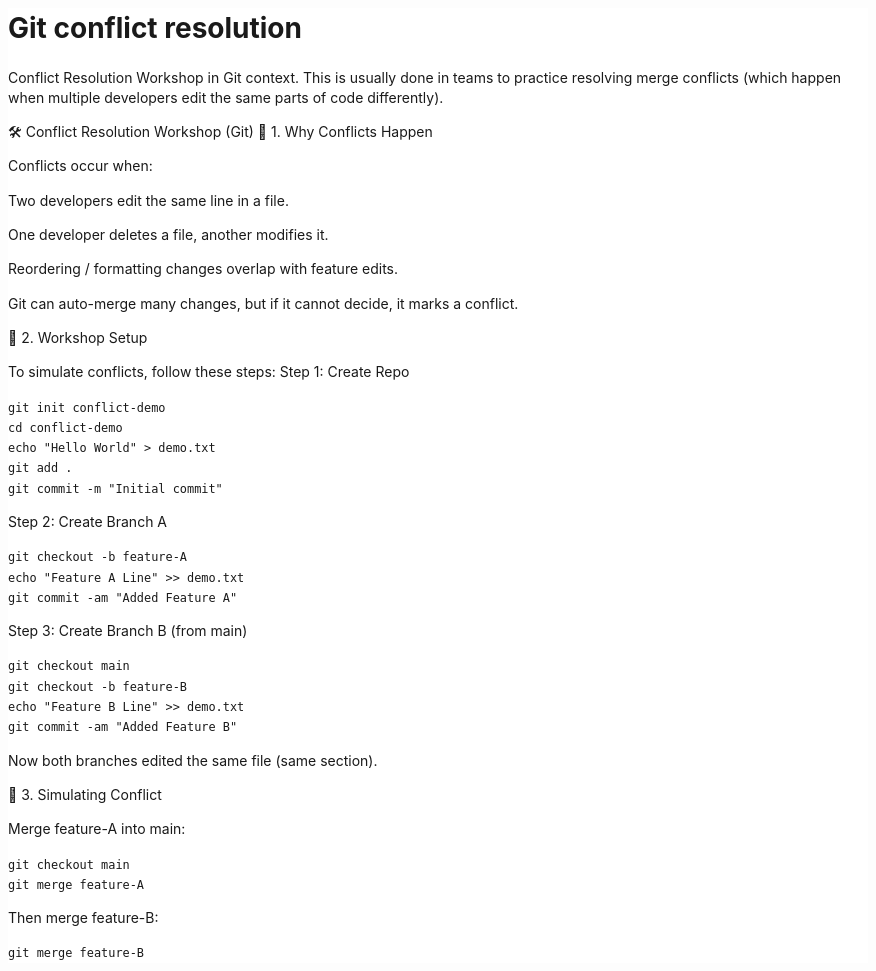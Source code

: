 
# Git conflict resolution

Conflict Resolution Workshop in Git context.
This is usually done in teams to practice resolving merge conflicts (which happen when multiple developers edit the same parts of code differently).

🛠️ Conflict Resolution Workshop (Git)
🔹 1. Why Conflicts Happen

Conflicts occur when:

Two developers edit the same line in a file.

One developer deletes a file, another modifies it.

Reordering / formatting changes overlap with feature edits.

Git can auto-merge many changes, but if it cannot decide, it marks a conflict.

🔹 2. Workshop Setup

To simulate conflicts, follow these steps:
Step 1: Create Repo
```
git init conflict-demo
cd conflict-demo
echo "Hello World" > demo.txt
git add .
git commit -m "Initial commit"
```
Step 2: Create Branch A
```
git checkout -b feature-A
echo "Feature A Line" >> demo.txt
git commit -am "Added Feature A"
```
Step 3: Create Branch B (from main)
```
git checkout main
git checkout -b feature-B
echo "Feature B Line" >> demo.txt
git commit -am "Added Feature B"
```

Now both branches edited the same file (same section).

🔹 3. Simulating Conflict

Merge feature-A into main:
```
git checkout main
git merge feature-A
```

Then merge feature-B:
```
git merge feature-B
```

TASK REQUIREMENTS.
Report every line containing the word "Create" from the listing above.

SOLUTION BELOW.
Step 1: Create Repo
Step 2: Create Branch A
Step 3: Create Branch B (from main)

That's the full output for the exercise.